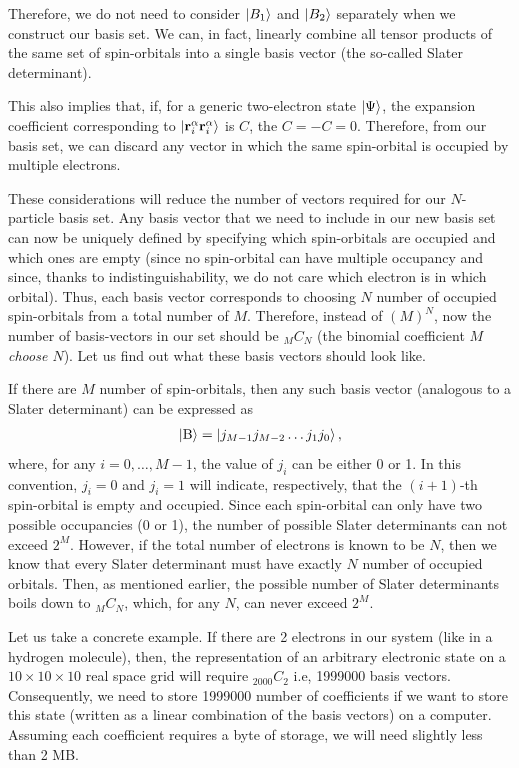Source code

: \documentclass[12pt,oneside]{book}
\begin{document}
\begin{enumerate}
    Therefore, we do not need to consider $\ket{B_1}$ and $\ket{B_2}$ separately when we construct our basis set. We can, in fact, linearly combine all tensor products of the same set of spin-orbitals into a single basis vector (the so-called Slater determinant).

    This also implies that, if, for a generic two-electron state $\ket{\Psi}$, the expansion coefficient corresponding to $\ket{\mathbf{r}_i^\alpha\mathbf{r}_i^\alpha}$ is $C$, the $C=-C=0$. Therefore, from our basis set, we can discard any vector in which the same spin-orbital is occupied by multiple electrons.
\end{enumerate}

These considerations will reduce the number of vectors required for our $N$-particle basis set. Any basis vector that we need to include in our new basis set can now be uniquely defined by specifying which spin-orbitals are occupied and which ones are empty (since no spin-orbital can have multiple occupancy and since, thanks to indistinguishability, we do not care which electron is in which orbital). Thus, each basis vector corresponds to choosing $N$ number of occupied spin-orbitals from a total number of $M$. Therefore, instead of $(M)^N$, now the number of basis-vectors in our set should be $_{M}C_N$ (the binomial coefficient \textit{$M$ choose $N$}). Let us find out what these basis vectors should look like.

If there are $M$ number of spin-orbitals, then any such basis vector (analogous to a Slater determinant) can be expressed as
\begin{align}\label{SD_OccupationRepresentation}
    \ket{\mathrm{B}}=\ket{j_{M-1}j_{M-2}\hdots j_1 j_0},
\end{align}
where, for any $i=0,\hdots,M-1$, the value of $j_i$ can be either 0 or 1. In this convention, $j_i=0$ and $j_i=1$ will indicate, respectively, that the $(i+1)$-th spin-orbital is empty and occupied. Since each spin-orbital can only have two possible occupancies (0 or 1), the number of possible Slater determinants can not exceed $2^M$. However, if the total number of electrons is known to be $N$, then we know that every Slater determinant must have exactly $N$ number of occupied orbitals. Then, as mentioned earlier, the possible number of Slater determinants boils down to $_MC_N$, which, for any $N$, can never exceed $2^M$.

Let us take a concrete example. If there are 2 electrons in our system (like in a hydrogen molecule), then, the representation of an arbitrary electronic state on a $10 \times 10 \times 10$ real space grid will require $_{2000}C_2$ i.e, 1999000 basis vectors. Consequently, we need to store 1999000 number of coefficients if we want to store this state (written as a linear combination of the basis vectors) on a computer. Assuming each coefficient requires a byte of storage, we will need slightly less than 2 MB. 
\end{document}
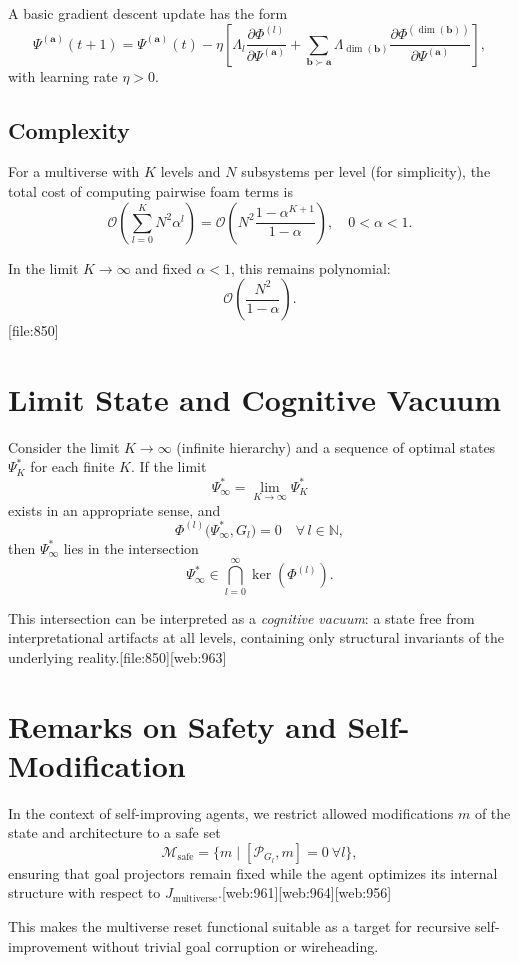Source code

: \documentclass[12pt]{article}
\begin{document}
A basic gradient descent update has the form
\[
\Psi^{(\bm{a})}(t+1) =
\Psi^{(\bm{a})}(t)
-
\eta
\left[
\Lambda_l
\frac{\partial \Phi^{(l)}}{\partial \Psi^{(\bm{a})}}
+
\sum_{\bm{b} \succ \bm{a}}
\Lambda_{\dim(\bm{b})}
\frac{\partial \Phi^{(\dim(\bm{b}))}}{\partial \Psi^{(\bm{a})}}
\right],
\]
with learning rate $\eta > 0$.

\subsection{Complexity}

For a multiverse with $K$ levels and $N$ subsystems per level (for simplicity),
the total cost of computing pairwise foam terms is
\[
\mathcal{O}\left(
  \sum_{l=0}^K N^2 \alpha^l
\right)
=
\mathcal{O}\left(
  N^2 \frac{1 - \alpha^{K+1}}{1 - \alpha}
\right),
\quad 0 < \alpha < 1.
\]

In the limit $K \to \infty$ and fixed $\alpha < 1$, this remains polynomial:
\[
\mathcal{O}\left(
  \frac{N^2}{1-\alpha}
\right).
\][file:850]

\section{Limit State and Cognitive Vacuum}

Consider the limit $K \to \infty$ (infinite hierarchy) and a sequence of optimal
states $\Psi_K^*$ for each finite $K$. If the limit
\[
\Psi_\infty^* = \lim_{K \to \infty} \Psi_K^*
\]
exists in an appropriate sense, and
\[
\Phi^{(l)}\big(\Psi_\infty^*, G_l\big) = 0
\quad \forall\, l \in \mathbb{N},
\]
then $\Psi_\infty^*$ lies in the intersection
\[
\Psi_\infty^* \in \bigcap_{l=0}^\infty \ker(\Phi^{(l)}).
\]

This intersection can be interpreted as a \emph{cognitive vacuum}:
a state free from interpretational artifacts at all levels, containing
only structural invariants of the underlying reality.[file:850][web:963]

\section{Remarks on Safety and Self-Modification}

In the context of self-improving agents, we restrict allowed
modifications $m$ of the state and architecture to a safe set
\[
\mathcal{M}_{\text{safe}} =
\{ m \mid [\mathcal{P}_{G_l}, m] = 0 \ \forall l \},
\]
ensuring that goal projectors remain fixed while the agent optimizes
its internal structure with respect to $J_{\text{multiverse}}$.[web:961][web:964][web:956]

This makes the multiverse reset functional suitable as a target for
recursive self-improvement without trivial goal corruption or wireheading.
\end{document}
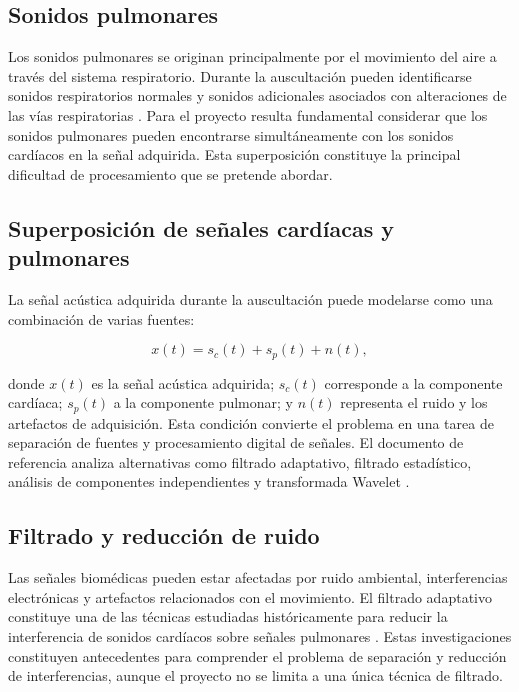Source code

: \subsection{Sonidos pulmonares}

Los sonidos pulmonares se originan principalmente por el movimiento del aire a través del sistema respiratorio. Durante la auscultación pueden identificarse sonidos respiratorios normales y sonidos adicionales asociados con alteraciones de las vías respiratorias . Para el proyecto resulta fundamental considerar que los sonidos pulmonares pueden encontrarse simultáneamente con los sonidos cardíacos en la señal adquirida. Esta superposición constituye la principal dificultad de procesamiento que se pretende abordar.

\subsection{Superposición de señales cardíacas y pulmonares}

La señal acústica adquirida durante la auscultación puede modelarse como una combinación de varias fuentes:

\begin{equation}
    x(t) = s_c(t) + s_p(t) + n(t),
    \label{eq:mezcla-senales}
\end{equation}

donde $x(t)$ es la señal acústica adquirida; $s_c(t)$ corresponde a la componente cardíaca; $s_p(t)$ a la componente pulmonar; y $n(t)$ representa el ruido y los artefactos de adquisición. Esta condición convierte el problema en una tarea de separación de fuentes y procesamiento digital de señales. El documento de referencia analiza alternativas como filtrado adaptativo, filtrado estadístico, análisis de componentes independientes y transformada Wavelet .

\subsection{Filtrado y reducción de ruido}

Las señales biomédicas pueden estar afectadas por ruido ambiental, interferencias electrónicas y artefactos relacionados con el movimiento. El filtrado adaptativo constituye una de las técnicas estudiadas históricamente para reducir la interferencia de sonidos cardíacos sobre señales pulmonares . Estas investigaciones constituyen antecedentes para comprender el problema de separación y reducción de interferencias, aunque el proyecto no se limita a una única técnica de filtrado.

********************

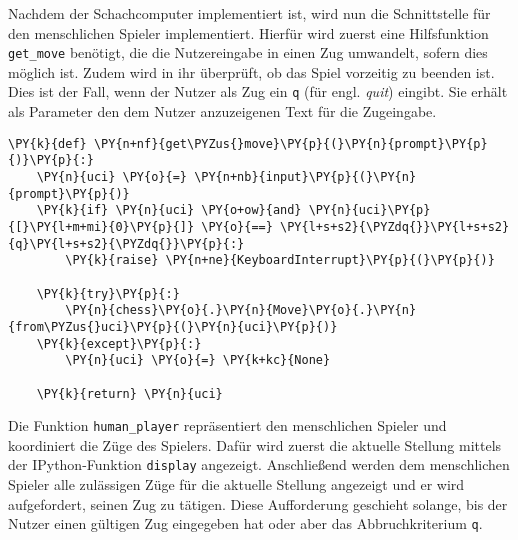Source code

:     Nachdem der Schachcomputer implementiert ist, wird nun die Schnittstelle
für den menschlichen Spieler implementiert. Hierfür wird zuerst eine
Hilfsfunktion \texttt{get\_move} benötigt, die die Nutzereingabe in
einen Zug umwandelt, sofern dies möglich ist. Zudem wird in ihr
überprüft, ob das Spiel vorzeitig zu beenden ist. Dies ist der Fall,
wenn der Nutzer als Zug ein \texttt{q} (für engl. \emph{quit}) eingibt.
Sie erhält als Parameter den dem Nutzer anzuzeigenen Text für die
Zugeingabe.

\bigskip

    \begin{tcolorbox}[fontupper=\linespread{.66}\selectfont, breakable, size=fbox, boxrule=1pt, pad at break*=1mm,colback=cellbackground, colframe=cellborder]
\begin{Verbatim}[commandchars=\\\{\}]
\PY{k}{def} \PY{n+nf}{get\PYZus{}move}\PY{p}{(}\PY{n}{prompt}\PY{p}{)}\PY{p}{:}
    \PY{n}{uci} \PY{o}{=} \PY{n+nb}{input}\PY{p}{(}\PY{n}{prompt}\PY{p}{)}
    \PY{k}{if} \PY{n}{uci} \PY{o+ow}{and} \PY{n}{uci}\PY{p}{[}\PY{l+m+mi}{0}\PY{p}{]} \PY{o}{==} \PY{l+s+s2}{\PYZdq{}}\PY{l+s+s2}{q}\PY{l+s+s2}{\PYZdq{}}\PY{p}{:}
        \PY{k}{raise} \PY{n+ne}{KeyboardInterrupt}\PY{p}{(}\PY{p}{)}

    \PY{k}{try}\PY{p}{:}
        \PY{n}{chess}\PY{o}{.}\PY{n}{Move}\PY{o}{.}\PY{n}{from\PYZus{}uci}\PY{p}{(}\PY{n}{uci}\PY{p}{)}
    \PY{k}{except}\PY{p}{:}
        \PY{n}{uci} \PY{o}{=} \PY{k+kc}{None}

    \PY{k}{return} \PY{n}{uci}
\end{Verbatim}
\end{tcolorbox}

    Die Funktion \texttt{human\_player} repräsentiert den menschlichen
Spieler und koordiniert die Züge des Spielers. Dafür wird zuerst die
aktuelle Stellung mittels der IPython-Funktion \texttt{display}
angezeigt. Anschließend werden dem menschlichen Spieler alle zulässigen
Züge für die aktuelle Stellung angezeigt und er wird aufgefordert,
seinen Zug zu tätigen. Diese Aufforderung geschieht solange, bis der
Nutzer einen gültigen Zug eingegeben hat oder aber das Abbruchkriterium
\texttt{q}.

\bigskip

********************

Description of the task
What lines of the material contain "frac"? Show them.

Result of this exercise
\frac{\partial \Phi^{(l)}}{\partial \Psi^{(\bm{a})}}
\frac{\partial \Phi^{(\dim(\bm{b}))}}{\partial \Psi^{(\bm{a})}}
  N^2 \frac{1 - \alpha^{K+1}}{1 - \alpha}
  \frac{N^2}{1-\alpha}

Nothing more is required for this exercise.